Assigned task
Would you copy each line of the data below that has "humans"?

Record extracts below:

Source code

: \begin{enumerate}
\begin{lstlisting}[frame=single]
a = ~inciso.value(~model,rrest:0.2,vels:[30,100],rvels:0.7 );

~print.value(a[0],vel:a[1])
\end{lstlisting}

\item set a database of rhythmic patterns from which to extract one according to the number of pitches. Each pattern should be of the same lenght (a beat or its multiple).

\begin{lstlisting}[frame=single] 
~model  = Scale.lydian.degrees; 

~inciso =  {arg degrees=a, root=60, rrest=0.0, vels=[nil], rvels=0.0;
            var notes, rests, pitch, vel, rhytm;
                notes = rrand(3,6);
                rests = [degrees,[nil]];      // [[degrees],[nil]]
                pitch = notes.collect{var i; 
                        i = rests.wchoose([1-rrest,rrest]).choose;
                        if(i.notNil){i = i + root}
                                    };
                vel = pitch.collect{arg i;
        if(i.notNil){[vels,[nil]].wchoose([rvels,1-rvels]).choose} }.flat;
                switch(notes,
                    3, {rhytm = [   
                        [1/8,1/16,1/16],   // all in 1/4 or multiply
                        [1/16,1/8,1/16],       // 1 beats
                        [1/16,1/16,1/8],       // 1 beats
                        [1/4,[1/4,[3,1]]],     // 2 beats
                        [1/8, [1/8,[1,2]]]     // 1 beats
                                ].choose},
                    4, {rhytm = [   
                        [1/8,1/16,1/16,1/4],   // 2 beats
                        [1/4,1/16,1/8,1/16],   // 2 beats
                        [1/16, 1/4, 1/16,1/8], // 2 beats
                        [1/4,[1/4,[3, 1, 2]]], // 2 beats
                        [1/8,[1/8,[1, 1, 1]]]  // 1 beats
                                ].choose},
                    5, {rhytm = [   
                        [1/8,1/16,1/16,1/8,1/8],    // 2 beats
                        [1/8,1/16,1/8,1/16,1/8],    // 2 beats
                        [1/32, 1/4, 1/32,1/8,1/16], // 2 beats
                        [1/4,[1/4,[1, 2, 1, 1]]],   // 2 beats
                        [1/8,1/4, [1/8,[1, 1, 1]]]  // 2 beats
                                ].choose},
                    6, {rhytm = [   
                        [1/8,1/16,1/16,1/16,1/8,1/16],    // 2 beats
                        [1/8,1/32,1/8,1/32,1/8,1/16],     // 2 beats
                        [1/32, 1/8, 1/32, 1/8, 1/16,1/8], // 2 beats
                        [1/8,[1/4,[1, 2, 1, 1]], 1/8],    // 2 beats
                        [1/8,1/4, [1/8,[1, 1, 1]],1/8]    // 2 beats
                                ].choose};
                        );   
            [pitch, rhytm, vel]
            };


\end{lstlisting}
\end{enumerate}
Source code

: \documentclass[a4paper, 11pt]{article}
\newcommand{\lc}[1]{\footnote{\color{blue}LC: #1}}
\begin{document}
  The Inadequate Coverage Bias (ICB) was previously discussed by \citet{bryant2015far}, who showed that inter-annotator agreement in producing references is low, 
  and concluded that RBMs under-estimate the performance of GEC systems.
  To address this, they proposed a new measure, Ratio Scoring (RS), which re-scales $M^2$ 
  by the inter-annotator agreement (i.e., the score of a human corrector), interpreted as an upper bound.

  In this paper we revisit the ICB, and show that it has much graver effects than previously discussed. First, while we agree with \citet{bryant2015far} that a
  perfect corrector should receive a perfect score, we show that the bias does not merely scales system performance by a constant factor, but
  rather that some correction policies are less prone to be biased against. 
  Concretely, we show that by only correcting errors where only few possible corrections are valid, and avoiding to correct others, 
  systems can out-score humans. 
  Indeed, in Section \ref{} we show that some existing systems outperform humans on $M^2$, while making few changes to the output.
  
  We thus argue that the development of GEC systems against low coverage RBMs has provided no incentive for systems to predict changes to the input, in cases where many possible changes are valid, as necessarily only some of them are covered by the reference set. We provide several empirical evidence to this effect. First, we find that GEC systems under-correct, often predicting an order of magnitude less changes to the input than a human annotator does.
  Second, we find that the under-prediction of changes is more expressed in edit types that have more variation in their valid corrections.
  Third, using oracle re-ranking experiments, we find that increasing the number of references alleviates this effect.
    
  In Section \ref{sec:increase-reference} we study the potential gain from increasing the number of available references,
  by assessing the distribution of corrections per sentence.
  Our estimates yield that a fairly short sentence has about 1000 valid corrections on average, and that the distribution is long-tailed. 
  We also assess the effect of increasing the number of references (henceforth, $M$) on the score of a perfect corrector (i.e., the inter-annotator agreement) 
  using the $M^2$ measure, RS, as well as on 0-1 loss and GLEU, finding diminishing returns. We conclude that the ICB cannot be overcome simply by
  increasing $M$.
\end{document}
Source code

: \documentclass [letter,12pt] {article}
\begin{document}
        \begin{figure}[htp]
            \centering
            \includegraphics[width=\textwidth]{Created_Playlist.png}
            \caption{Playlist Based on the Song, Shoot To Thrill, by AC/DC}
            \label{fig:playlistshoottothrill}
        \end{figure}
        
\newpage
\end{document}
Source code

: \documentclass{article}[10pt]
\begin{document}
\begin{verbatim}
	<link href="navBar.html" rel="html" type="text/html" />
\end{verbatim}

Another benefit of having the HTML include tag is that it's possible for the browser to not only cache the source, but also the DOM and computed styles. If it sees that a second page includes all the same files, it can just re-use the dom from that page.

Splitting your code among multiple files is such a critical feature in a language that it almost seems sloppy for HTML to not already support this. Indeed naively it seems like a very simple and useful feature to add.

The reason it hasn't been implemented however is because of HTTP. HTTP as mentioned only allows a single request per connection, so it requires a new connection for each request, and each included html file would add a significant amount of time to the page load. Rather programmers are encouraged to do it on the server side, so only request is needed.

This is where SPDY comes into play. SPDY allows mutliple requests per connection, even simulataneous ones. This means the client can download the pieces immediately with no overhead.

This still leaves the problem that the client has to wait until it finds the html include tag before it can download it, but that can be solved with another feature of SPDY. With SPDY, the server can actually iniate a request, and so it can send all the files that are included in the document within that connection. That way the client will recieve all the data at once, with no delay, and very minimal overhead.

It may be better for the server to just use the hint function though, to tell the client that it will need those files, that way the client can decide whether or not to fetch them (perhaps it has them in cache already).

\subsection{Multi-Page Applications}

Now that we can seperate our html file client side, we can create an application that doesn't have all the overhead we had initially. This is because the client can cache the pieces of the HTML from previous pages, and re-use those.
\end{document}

End of Record extracts.

Final answer
  systems can out-score humans. 
  Indeed, in Section \ref{} we show that some existing systems outperform humans on $M^2$, while making few changes to the output.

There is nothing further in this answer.